INSTRUCTIONS FOR THE TASK: From the first line of the records through the line containing "Per poter spiegare", retype every line exactly and nothing else.

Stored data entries
★ ★ ★ ★
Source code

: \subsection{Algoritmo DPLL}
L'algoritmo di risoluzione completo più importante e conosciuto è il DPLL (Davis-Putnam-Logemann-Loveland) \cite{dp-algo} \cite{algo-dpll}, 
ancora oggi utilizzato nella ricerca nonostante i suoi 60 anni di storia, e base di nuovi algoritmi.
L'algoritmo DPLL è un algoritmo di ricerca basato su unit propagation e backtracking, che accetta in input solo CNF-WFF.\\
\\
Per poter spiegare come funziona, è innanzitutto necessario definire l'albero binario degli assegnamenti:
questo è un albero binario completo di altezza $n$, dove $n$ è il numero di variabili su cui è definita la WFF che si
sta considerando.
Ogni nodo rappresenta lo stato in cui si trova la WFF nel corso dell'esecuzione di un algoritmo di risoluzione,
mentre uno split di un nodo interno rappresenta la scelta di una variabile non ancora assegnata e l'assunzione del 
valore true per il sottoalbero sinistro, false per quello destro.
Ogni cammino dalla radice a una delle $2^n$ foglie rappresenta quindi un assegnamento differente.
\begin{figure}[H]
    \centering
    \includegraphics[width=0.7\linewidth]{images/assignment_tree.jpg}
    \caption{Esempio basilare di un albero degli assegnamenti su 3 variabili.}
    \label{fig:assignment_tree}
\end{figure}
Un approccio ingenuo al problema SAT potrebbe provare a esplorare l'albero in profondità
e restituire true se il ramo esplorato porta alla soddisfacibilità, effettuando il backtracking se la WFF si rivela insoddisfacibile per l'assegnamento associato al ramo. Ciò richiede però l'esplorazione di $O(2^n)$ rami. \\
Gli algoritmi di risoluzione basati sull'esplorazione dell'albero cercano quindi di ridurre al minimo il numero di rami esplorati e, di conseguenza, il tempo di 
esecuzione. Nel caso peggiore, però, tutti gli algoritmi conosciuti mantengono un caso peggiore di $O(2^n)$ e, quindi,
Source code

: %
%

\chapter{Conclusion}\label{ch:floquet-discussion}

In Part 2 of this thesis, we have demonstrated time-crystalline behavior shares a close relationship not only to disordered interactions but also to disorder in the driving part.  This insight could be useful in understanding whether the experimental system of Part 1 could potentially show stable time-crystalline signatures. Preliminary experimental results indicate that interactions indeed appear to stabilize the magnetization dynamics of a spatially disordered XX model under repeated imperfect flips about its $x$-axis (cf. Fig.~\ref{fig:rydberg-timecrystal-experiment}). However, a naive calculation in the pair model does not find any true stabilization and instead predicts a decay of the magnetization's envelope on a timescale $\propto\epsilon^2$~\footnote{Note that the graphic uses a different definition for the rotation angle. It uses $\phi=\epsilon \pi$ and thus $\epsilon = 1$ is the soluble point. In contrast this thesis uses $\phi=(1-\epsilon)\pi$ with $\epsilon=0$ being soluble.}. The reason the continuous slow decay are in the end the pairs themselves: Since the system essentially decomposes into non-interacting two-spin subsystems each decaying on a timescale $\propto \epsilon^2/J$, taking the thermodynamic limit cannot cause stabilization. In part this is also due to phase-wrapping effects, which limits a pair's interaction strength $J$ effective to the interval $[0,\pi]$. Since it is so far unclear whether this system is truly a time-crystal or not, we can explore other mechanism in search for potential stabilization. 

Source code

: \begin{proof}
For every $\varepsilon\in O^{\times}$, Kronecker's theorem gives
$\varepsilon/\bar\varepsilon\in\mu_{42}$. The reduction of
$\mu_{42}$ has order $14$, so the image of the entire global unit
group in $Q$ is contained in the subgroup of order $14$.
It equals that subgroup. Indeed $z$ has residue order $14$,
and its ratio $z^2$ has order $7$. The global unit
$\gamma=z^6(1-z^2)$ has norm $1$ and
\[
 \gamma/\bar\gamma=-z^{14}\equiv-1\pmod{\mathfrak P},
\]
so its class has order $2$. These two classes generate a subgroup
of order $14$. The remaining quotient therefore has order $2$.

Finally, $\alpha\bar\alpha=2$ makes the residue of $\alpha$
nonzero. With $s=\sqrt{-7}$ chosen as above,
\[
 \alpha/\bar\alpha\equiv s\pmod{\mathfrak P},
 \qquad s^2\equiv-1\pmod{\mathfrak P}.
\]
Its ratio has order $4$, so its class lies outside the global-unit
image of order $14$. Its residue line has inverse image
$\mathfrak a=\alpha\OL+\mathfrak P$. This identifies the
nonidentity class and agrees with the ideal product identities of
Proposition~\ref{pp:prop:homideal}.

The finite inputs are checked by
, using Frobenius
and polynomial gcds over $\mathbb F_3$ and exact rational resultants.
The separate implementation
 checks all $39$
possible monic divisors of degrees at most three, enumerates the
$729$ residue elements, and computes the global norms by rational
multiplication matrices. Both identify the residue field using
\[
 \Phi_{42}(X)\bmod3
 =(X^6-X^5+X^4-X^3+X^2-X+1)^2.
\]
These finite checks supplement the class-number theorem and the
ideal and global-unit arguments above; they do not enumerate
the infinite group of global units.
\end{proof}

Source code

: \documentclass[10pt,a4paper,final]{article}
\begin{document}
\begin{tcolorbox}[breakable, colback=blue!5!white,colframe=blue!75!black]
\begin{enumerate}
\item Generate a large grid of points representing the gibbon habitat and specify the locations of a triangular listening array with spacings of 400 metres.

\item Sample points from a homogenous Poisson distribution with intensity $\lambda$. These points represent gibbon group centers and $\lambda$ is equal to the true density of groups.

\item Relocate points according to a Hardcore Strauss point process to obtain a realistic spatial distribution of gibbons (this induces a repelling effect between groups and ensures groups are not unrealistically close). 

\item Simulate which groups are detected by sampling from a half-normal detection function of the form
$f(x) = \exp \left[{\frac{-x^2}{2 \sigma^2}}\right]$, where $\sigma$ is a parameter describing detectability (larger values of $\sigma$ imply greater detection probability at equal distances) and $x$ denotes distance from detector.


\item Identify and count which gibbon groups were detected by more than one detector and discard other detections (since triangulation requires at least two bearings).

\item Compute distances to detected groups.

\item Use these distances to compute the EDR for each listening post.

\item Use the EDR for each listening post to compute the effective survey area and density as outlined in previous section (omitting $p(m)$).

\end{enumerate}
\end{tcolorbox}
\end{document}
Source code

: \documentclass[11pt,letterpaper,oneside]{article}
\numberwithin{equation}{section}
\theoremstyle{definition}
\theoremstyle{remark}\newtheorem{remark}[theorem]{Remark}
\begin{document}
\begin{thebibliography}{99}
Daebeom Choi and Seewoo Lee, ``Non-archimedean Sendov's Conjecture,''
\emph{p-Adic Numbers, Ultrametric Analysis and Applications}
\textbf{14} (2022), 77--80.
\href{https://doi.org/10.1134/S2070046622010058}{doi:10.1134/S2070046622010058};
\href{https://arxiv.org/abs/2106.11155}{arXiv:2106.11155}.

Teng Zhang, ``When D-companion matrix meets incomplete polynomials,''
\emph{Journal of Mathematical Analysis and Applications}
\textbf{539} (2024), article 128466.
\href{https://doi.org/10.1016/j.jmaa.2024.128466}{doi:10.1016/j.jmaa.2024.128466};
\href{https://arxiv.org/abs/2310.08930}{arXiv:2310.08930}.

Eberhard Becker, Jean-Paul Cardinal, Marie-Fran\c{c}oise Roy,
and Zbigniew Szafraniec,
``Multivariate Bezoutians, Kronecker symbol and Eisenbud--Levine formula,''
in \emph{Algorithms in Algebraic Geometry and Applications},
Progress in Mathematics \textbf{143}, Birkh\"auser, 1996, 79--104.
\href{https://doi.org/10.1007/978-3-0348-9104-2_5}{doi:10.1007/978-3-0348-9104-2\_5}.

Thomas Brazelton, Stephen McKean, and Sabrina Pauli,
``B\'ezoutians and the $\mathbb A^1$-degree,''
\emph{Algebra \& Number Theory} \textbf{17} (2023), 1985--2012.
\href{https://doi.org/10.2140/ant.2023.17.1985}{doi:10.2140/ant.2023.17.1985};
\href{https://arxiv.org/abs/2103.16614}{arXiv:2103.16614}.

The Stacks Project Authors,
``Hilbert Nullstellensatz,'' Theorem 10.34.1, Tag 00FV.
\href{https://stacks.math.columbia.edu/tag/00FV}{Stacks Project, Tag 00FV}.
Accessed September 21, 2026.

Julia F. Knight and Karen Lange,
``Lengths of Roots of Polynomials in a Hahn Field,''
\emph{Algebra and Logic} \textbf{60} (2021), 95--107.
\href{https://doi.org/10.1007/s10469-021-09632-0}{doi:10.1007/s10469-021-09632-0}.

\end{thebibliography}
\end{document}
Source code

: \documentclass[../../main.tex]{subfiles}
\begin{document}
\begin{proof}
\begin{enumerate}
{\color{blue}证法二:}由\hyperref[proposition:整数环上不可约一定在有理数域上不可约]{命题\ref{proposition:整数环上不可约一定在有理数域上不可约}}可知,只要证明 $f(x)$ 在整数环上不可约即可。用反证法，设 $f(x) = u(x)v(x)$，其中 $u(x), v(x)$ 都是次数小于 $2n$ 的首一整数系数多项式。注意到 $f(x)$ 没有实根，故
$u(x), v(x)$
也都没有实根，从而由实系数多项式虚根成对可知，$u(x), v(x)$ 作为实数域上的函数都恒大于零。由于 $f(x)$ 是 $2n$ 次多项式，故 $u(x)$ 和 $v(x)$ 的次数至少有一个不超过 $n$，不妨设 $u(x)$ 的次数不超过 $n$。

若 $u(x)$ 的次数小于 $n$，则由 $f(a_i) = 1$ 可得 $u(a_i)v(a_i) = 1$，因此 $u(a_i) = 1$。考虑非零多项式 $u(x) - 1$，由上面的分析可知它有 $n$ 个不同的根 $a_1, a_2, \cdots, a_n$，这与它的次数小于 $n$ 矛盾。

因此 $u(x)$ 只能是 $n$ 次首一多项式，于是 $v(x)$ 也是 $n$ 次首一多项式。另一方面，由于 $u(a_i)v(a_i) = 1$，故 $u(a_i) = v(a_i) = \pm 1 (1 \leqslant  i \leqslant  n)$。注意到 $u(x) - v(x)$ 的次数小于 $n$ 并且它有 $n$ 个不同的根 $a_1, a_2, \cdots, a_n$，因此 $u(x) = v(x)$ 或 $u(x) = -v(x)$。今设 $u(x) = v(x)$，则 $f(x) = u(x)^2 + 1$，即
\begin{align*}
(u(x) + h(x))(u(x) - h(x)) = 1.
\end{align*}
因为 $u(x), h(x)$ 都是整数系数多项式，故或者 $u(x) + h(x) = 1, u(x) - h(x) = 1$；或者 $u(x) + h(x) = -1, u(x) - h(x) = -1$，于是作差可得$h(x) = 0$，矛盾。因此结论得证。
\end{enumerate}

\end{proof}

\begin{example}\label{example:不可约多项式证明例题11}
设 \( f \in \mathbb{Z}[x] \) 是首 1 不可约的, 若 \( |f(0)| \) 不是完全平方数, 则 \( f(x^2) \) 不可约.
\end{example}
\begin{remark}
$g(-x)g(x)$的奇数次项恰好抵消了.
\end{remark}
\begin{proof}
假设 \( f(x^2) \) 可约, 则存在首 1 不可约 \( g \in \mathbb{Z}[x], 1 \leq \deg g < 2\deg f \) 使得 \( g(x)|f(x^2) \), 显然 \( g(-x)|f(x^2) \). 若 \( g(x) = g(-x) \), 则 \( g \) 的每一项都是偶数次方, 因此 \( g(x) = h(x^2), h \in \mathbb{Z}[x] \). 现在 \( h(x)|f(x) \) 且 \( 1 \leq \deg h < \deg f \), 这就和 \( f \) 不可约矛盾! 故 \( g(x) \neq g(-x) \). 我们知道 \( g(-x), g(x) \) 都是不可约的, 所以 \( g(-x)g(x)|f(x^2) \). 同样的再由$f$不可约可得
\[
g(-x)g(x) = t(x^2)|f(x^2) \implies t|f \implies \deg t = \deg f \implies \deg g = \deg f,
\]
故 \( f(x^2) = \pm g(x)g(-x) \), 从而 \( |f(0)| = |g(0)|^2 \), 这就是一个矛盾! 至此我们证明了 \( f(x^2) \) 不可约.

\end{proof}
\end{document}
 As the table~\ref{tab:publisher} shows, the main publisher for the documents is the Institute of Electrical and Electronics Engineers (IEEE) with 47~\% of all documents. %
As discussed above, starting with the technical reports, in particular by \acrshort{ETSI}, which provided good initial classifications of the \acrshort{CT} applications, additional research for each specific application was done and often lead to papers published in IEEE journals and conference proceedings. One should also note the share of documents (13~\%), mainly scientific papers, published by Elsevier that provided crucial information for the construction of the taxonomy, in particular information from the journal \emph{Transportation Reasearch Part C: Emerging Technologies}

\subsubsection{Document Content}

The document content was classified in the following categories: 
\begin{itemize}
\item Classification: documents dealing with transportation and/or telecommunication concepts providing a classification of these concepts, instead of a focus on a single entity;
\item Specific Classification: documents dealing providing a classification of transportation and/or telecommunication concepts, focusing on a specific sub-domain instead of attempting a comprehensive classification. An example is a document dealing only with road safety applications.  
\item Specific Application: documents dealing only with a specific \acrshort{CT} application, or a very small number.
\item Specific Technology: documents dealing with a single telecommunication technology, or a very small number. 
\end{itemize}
★ ★ ★ ★
TASK SOLUTION:
Source code

: \subsection{Algoritmo DPLL}
L'algoritmo di risoluzione completo più importante e conosciuto è il DPLL (Davis-Putnam-Logemann-Loveland) \cite{dp-algo} \cite{algo-dpll}, 
ancora oggi utilizzato nella ricerca nonostante i suoi 60 anni di storia, e base di nuovi algoritmi.
L'algoritmo DPLL è un algoritmo di ricerca basato su unit propagation e backtracking, che accetta in input solo CNF-WFF.\\
\\
Per poter spiegare come funziona, è innanzitutto necessario definire l'albero binario degli assegnamenti:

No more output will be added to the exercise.